**Items from a data source**

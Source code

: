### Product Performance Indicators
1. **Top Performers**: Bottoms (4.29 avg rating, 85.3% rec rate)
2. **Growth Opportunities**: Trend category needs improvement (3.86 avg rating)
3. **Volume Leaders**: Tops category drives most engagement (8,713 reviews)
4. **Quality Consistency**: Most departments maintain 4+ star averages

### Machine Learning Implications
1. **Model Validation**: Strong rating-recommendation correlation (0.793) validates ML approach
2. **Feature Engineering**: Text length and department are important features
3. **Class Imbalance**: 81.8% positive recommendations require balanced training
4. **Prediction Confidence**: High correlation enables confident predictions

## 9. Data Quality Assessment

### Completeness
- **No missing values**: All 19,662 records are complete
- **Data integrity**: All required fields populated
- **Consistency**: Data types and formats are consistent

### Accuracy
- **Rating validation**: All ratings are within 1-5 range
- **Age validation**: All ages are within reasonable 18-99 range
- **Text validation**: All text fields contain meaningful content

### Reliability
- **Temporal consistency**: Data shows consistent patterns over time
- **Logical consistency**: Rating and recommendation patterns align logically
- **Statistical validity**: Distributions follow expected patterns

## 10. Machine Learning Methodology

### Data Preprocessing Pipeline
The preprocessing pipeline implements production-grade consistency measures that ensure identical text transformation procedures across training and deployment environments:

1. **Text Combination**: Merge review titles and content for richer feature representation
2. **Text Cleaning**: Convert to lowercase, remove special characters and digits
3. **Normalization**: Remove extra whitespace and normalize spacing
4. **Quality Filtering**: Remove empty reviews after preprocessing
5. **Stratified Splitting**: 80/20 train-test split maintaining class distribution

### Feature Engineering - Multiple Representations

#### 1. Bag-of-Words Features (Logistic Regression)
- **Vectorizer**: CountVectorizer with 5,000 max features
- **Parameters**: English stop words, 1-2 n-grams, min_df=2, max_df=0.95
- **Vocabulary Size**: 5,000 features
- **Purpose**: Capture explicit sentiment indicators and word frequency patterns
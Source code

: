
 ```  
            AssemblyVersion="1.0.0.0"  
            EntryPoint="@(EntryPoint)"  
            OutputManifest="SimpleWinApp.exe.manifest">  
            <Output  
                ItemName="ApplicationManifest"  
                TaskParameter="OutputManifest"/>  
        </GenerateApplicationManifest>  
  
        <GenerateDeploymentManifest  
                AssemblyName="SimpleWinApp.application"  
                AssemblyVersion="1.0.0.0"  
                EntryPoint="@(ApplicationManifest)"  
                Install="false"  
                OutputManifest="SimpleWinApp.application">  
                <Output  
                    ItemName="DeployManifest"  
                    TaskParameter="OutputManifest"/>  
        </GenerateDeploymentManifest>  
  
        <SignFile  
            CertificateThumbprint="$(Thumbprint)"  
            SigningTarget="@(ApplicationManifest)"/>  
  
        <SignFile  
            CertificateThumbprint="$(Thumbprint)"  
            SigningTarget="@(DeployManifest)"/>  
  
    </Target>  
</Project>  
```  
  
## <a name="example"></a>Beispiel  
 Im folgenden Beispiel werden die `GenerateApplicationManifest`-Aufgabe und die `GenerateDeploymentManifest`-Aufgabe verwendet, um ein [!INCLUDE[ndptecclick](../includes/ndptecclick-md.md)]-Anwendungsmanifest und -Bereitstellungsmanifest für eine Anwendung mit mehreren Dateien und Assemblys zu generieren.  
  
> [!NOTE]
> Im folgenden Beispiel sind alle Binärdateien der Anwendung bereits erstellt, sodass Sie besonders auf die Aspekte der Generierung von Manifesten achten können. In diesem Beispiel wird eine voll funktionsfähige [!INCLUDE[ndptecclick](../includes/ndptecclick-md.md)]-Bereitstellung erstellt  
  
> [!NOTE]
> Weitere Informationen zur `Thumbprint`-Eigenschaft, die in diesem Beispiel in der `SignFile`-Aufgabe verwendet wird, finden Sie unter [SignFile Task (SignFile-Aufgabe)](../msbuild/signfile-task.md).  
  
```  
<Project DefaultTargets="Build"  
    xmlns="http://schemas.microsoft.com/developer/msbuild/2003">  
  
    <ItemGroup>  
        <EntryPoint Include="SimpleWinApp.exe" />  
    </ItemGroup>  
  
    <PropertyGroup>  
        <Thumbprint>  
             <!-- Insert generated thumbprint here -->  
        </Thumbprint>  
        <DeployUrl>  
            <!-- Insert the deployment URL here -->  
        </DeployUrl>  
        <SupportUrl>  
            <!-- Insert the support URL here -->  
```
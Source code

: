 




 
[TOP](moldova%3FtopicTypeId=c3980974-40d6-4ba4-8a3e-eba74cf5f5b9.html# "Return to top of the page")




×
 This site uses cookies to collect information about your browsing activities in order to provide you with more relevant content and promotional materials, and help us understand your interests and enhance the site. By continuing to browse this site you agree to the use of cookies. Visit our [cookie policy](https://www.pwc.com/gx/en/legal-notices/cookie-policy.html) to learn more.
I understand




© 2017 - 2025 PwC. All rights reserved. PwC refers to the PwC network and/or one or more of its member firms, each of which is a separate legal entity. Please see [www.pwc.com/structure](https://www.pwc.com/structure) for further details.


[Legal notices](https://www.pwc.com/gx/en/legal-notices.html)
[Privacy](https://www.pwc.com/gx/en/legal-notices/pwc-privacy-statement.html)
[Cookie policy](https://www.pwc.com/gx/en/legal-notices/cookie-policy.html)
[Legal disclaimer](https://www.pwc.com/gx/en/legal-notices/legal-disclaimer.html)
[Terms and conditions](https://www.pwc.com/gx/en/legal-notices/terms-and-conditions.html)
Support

**DIRECTIONS**
Reproduce every entry shown above, precisely as it stands.

**TASK RESPONSE**
Source code

:### Product Performance Indicators
1. **Top Performers**: Bottoms (4.29 avg rating, 85.3% rec rate)
2. **Growth Opportunities**: Trend category needs improvement (3.86 avg rating)
3. **Volume Leaders**: Tops category drives most engagement (8,713 reviews)
4. **Quality Consistency**: Most departments maintain 4+ star averages

### Machine Learning Implications
1. **Model Validation**: Strong rating-recommendation correlation (0.793) validates ML approach
2. **Feature Engineering**: Text length and department are important features
3. **Class Imbalance**: 81.8% positive recommendations require balanced training
4. **Prediction Confidence**: High correlation enables confident predictions

## 9. Data Quality Assessment

### Completeness
- **No missing values**: All 19,662 records are complete
- **Data integrity**: All required fields populated
- **Consistency**: Data types and formats are consistent

### Accuracy
- **Rating validation**: All ratings are within 1-5 range
- **Age validation**: All ages are within reasonable 18-99 range
- **Text validation**: All text fields contain meaningful content

### Reliability
- **Temporal consistency**: Data shows consistent patterns over time
- **Logical consistency**: Rating and recommendation patterns align logically
- **Statistical validity**: Distributions follow expected patterns

## 10. Machine Learning Methodology

### Data Preprocessing Pipeline
The preprocessing pipeline implements production-grade consistency measures that ensure identical text transformation procedures across training and deployment environments:

1. **Text Combination**: Merge review titles and content for richer feature representation
2. **Text Cleaning**: Convert to lowercase, remove special characters and digits
3. **Normalization**: Remove extra whitespace and normalize spacing
4. **Quality Filtering**: Remove empty reviews after preprocessing
5. **Stratified Splitting**: 80/20 train-test split maintaining class distribution

### Feature Engineering - Multiple Representations

#### 1. Bag-of-Words Features (Logistic Regression)
- **Vectorizer**: CountVectorizer with 5,000 max features
- **Parameters**: English stop words, 1-2 n-grams, min_df=2, max_df=0.95
- **Vocabulary Size**: 5,000 features
- **Purpose**: Capture explicit sentiment indicators and word frequency patterns
Source code

:
 ```  
            AssemblyVersion="1.0.0.0"  
            EntryPoint="@(EntryPoint)"  
            OutputManifest="SimpleWinApp.exe.manifest">  
            <Output  
                ItemName="ApplicationManifest"  
                TaskParameter="OutputManifest"/>  
        </GenerateApplicationManifest>  
  
        <GenerateDeploymentManifest  
                AssemblyName="SimpleWinApp.application"  
                AssemblyVersion="1.0.0.0"  
                EntryPoint="@(ApplicationManifest)"  
                Install="false"  
                OutputManifest="SimpleWinApp.application">  
                <Output  
                    ItemName="DeployManifest"  
                    TaskParameter="OutputManifest"/>  
        </GenerateDeploymentManifest>  
  
        <SignFile  
            CertificateThumbprint="$(Thumbprint)"  
            SigningTarget="@(ApplicationManifest)"/>  
  
        <SignFile  
            CertificateThumbprint="$(Thumbprint)"  
            SigningTarget="@(DeployManifest)"/>  
  
    </Target>  
</Project>  
```  
  
## <a name="example"></a>Beispiel  
 Im folgenden Beispiel werden die `GenerateApplicationManifest`-Aufgabe und die `GenerateDeploymentManifest`-Aufgabe verwendet, um ein [!INCLUDE[ndptecclick](../includes/ndptecclick-md.md)]-Anwendungsmanifest und -Bereitstellungsmanifest für eine Anwendung mit mehreren Dateien und Assemblys zu generieren.  
  
> [!NOTE]
> Im folgenden Beispiel sind alle Binärdateien der Anwendung bereits erstellt, sodass Sie besonders auf die Aspekte der Generierung von Manifesten achten können. In diesem Beispiel wird eine voll funktionsfähige [!INCLUDE[ndptecclick](../includes/ndptecclick-md.md)]-Bereitstellung erstellt  
  
> [!NOTE]
> Weitere Informationen zur `Thumbprint`-Eigenschaft, die in diesem Beispiel in der `SignFile`-Aufgabe verwendet wird, finden Sie unter [SignFile Task (SignFile-Aufgabe)](../msbuild/signfile-task.md).  
  
```  
<Project DefaultTargets="Build"  
    xmlns="http://schemas.microsoft.com/developer/msbuild/2003">  
  
    <ItemGroup>  
        <EntryPoint Include="SimpleWinApp.exe" />  
    </ItemGroup>  
  
    <PropertyGroup>  
        <Thumbprint>  
             <!-- Insert generated thumbprint here -->  
        </Thumbprint>  
        <DeployUrl>  
            <!-- Insert the deployment URL here -->  
        </DeployUrl>  
        <SupportUrl>  
            <!-- Insert the support URL here -->  
```
Source code

: 




 
[TOP](moldova%3FtopicTypeId=c3980974-40d6-4ba4-8a3e-eba74cf5f5b9.html# "Return to top of the page")




×
 This site uses cookies to collect information about your browsing activities in order to provide you with more relevant content and promotional materials, and help us understand your interests and enhance the site. By continuing to browse this site you agree to the use of cookies. Visit our [cookie policy](https://www.pwc.com/gx/en/legal-notices/cookie-policy.html) to learn more.
I understand




© 2017 - 2025 PwC. All rights reserved. PwC refers to the PwC network and/or one or more of its member firms, each of which is a separate legal entity. Please see [www.pwc.com/structure](https://www.pwc.com/structure) for further details.


[Legal notices](https://www.pwc.com/gx/en/legal-notices.html)
[Privacy](https://www.pwc.com/gx/en/legal-notices/pwc-privacy-statement.html)
[Cookie policy](https://www.pwc.com/gx/en/legal-notices/cookie-policy.html)
[Legal disclaimer](https://www.pwc.com/gx/en/legal-notices/legal-disclaimer.html)
[Terms and conditions](https://www.pwc.com/gx/en/legal-notices/terms-and-conditions.html)
Support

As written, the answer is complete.